Davide Van De Sfroos Ladri di foglie


Editore La nave di Teseo - Collana Oceani - ottobre 2018 - 126 pagine Narrativa Italiana | Racconti

16/12/2018 di Laura Bianchi
Le foglie sono figlie degli alberi. Anche i fogli lo sono. Chissà se Davide Bernasconi, in arte Davide van de Sfroos, nelle sue scorribande da contrabbandiere della parola, ci ha mai pensato. Lui che frequenta foglie d'albero, e fogli di carta, da una vita, e che cerca da sempre di mettere in connessione natura e cultura, radici e aria, passato e presente.

Dopo un periodo, terapeutico, di silenzio creativo e mediatico, strumento per una riflessione interiore, Bernasconi sceglie di tornare, ma lo fa con i fogli di carta, per consegnare alle stampe, per i tipi della casa editrice La nave di Teseo, una raccolta di racconti, appunto, Ladri di foglie.

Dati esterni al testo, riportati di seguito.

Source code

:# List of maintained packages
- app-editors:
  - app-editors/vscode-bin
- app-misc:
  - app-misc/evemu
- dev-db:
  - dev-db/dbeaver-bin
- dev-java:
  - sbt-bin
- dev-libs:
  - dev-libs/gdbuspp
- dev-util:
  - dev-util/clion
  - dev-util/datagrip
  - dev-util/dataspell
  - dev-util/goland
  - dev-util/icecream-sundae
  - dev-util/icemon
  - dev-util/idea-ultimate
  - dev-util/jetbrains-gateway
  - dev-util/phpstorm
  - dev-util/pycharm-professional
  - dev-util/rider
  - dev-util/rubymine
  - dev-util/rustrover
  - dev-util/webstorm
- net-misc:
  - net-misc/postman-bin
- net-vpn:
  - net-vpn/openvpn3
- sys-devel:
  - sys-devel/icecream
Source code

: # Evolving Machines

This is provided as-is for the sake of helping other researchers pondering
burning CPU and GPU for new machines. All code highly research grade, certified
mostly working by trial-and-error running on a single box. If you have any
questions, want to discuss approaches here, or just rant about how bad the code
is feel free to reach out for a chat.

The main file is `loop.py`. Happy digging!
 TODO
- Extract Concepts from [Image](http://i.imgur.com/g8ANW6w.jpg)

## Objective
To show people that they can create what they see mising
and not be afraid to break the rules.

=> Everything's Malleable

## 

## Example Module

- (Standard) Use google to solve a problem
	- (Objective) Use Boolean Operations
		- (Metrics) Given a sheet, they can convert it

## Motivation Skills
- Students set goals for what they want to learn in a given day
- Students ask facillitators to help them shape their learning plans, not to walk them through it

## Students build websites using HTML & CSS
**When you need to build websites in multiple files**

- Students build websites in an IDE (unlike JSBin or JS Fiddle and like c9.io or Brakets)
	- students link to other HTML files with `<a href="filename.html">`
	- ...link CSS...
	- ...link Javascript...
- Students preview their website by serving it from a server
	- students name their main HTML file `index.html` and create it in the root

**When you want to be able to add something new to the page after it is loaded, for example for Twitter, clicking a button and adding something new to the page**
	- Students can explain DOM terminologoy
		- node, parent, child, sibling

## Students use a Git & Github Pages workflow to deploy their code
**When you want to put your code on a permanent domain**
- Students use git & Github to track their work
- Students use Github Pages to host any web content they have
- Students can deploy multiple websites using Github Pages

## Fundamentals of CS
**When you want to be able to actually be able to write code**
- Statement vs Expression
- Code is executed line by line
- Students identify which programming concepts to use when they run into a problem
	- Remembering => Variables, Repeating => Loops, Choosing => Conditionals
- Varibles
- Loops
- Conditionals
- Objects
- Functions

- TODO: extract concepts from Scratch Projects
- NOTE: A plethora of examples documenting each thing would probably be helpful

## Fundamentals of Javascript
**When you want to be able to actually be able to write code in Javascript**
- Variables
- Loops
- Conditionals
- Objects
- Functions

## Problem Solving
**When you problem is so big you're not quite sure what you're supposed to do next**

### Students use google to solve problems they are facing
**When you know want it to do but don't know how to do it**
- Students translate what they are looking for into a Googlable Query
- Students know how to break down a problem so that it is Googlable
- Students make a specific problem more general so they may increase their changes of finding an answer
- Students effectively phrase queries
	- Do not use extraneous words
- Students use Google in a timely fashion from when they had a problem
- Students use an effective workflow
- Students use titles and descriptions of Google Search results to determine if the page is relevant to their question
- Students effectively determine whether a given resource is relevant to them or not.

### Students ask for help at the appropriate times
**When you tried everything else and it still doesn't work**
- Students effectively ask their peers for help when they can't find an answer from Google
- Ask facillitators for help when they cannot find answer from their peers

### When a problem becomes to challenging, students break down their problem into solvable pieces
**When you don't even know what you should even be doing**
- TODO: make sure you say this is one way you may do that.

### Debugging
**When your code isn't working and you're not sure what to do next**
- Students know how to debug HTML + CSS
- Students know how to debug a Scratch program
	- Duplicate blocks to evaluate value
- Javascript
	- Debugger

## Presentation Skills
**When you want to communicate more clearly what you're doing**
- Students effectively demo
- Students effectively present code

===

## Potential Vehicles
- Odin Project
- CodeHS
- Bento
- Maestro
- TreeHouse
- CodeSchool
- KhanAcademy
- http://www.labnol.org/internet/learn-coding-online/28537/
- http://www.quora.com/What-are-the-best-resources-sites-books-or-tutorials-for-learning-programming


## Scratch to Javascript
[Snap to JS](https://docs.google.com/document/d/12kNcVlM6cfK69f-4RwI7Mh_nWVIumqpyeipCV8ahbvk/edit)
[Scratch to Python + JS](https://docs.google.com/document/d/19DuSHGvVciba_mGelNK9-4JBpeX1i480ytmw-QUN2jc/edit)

Voce dalle radici solide, ma dalle estremità fragili, come quelle di un albero, la voce narrante, nel corso del quindici racconti, a volte si espone al lettore in modo quasi imbarazzante, oppure si cela dietro a alter ego, tanto improbabili, quanto proiezioni delle mille personalità, che un artista sensibile ha assorbito nel corso della sua esistenza, o ancora, raggiunge un equilibrio miracoloso fra coinvolgimento diretto e distacco cinico. Ma, in ogni caso, è impossibile mettere in dubbio la spontaneità e l'urgenza della scrittura, che, è evidente, risponde al desiderio dell'autore, qualunque voce possa assumere, di tornare sui suoi passi, rivedere il percorso compiuto, con serenità dolente, e consegnarlo al lettore, chiedendogli di non giudicarlo, bensì di comprenderlo.

Insieme a foglie di platano, di vite, di querce dette Gargantua, di tigli chiamati A love Supreme, di palme, di pruni selvatici ribattezzati Vazkor, si muovono e vivono esistenze spesso frantumate, spaesate, losers nemmeno tanto beautiful (non affascinanti perdenti ma sacco della spazzatura indifferenziata, come si legge in un racconto); uomini e donne che la vita ha trascinato via, nel soffio incessante del Grande Viaggiatore, un vento onnipresente, a volte impietoso, altre rassicurante. E lo sguardo del narratore si nutre di ricordi, rimpianti, di un senso del tempo passato e passante, centro della rosa e scodella di futuro, camminando dentro, o accanto, ai propri personaggi, in bilico fra psicofarmaci, dai nomi troppo appropriati per essere inventati, disturbi bipolari, attacchi di panico, fatti di sangue, forze del bene e del male in una lotta assolutamente pagana, tensione verso una spiritualità sciamanica e immanente nella natura. Lo sguardo è acuto come la scrittura, densa di echi alla narrativa americana, dall'aggettivazione connotativa e calzante, che crea un'atmosfera sospesa, onirica, ma anche concreta, quasi tangibile.

Il Tenente Bullitt e John Coltrane, le anime perse dei paesotti di pianura, le caricature dei sociopatici, i Clash e Bowie, i ciclamini angeli e gli aghi di pino cavalcati da Palankuatt, le streghe innominabili e le schiene incurvate dalla vita, le ipocondrie e le storie di amore e amicizia si mescolano, nella creazione di Bernasconi, restituendo al lettore un senso dolceamaro, come di acquadolce di lago, fra il desiderio di pensare a Dio e l'insoddisfazione per non poterlo raggiungere; come di tensione, o di attesa.

Ladri di foglie, forse, è proprio il libro dell'attesa, che pare sciogliersi, nell'ultimo racconto, nella descrizione di un prete, foglia secca che, con umiltà, aspetta un sorriso, insieme conquista e dono di un periodo doloroso e necessario, da condividere con chi lo sa accettare senza chiedersi altro.